What are State Development Bonds in India?
State governments in India allocate budgets to run their state expenditure. Sometimes, the state expenditure may get higher than the allocated budget. In other words, the expenditure is more than the revenue. This situation leads to a fiscal deficit in the state. Therefore, to fund the fiscal deficit requirements, the state government issues State Development Bonds or State Development Loans (SDLs). Every state has a set limit up to which they can issue bonds to borrow.
The structure and nature of state development bonds are very similar to a government bond. In simple words, they pay the coupons either half-yearly or annually and repay the principal amount on the maturity date. Moreover, these instruments are issued for a maturity of 10 years or more. Also, the re-issuances for SDLs are very rare.

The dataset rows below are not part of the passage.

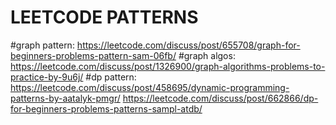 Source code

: # LEETCODE PATTERNS


#graph pattern:	https://leetcode.com/discuss/post/655708/graph-for-beginners-problems-pattern-sam-06fb/
#graph algos:	https://leetcode.com/discuss/post/1326900/graph-algorithms-problems-to-practice-by-9u6j/
#dp pattern:	https://leetcode.com/discuss/post/458695/dynamic-programming-patterns-by-aatalyk-pmgr/
		https://leetcode.com/discuss/post/662866/dp-for-beginners-problems-patterns-sampl-atdb/
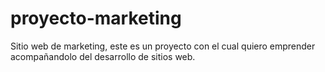 # proyecto-marketing
Sitio web de marketing,
este es un proyecto con el cual quiero emprender acompañandolo del desarrollo de sitios web.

How Does a State Development Bond Work?
Generally, the RBI manages the issue of State Development Bonds. RBI also ensures by monitoring the periodical interest payments and principal on maturity. Moreover, it also can make repayments from the central government allocation to states.
RBI auctions the SDLs through an electronic auction system via the E-Kuber portal once a fortnight. Also, these bonds do not have credit risk as they are similar to central government securities. This means that they come under the CRAR prudential guidelines. The risk weight of SDL is zero, and banks need not keep any capital for investing in SDLs. Such specifications and higher yields have encouraged banks to invest in them in recent years. Therefore, states are able to meet their borrowing requirements.

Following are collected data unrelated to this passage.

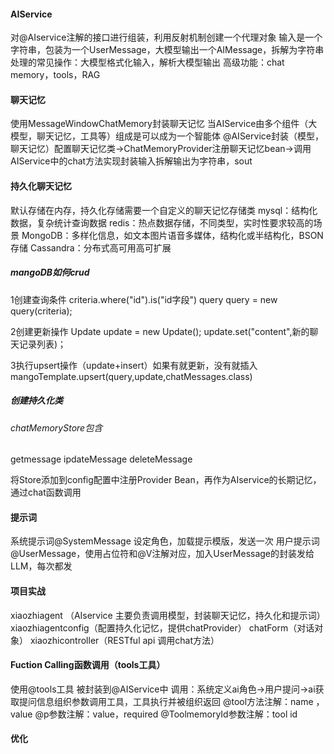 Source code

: #### AIService
对@AIservice注解的接口进行组装，利用反射机制创建一个代理对象
输入是一个字符串，包装为一个UserMessage，大模型输出一个AIMessage，拆解为字符串
处理的常见操作：大模型格式化输入，解析大模型输出
高级功能：chat memory，tools，RAG
#### 聊天记忆
使用MessageWindowChatMemory封装聊天记忆
当AIService由多个组件（大模型，聊天记忆，工具等）组成是可以成为一个智能体
@AIService封装（模型，聊天记忆）配置聊天记忆类->ChatMemoryProvider注册聊天记忆bean->调用AIService中的chat方法实现封装输入拆解输出为字符串，sout
#### 持久化聊天记忆
默认存储在内存，持久化存储需要一个自定义的聊天记忆存储类
mysql：结构化数据，复杂统计查询数据
redis：热点数据存储，不同类型，实时性要求较高的场景
MongoDB：多样化信息，如文本图片语音多媒体，结构化或半结构化，BSON存储
Cassandra：分布式高可用高可扩展
##### mangoDB如何crud
1创建查询条件
criteria.where("id").is("id字段")
query query = new query(criteria);

2创建更新操作
Update update = new Update();
update.set("content",新的聊天记录列表)；

3执行upsert操作（update+insert）如果有就更新，没有就插入
mangoTemplate.upsert(query,update,chatMessages.class)
##### 创建持久化类
###### chatMemoryStore包含
getmessage
ipdateMessage
deleteMessage

将Store添加到config配置中注册Provider Bean，再作为AIservice的长期记忆，通过chat函数调用
#### 提示词

系统提示词@SystemMessage 设定角色，加载提示模版，发送一次
用户提示词@UserMessage，使用占位符和@V注解对应，加入UserMessage的封装发给LLM，每次都发
#### 项目实战

xiaozhiagent （AIservice 主要负责调用模型，封装聊天记忆，持久化和提示词）
xiaozhiagentconfig（配置持久化记忆，提供chatProvider）
chatForm（对话对象）
xiaozhicontroller（RESTful api 调用chat方法）
#### Fuction Calling函数调用（tools工具）

使用@tools工具
被封装到@AIService中
调用：系统定义ai角色->用户提问->ai获取提问信息组织参数调用工具，工具执行并被组织返回
@tool方法注解：name ，value
@p参数注解：value，required
@ToolmemoryId参数注解：tool id

#### 优化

Furthermore, the SDLs are traded electronically on the RBI managed NDS-OM (Negotiated Dealing System-Order Matching) and traded in the voice market (NDS). Also, the rate of interest is determined through an auction. Therefore, the SDL prices and yields move based on various factors like the market interest rate cycle, the yield of new issuances, demand, etc. Therefore, these fluctuations will appear in the bond prices.
Purpose of a State Development Bond
A state development bond is a debt security where state government issues to finance their needs. When the state government requires funds for infrastructure development and financing government spending, they issue SDLs. The state government will sell these bonds to the public, inviting investments. The government will pay back the principal and interest as per the clause on the maturity date. Therefore, the primary purpose of state development bonds is to finance the state fiscal deficit. RBI issues these bonds on behalf of the state government.
State Development Bonds are market-linked instruments for states to utilise funds in the open market. The higher the state’s fiscal strength, the lower interest is payable for the borrowings. Moreover, RBI also promotes the issue of SDLs in the market. SDLs are considered to be superior to loans or other government bonds.
Main Investors of a State Development Bond
The following are the main investors of State Development Bond –
- Commercial Banks
- Mutual Funds
- Insurance Companies
- Pension Funds
- Provident Funds
- Any other Financial Institutions
Usually, these large investors are attracted by slightly higher interest rates than other government bonds. Lately, SDLs is also open for retail investors where the minimum bidding amount is Rs.10,000 and in multiples of Rs.10,000 thereof.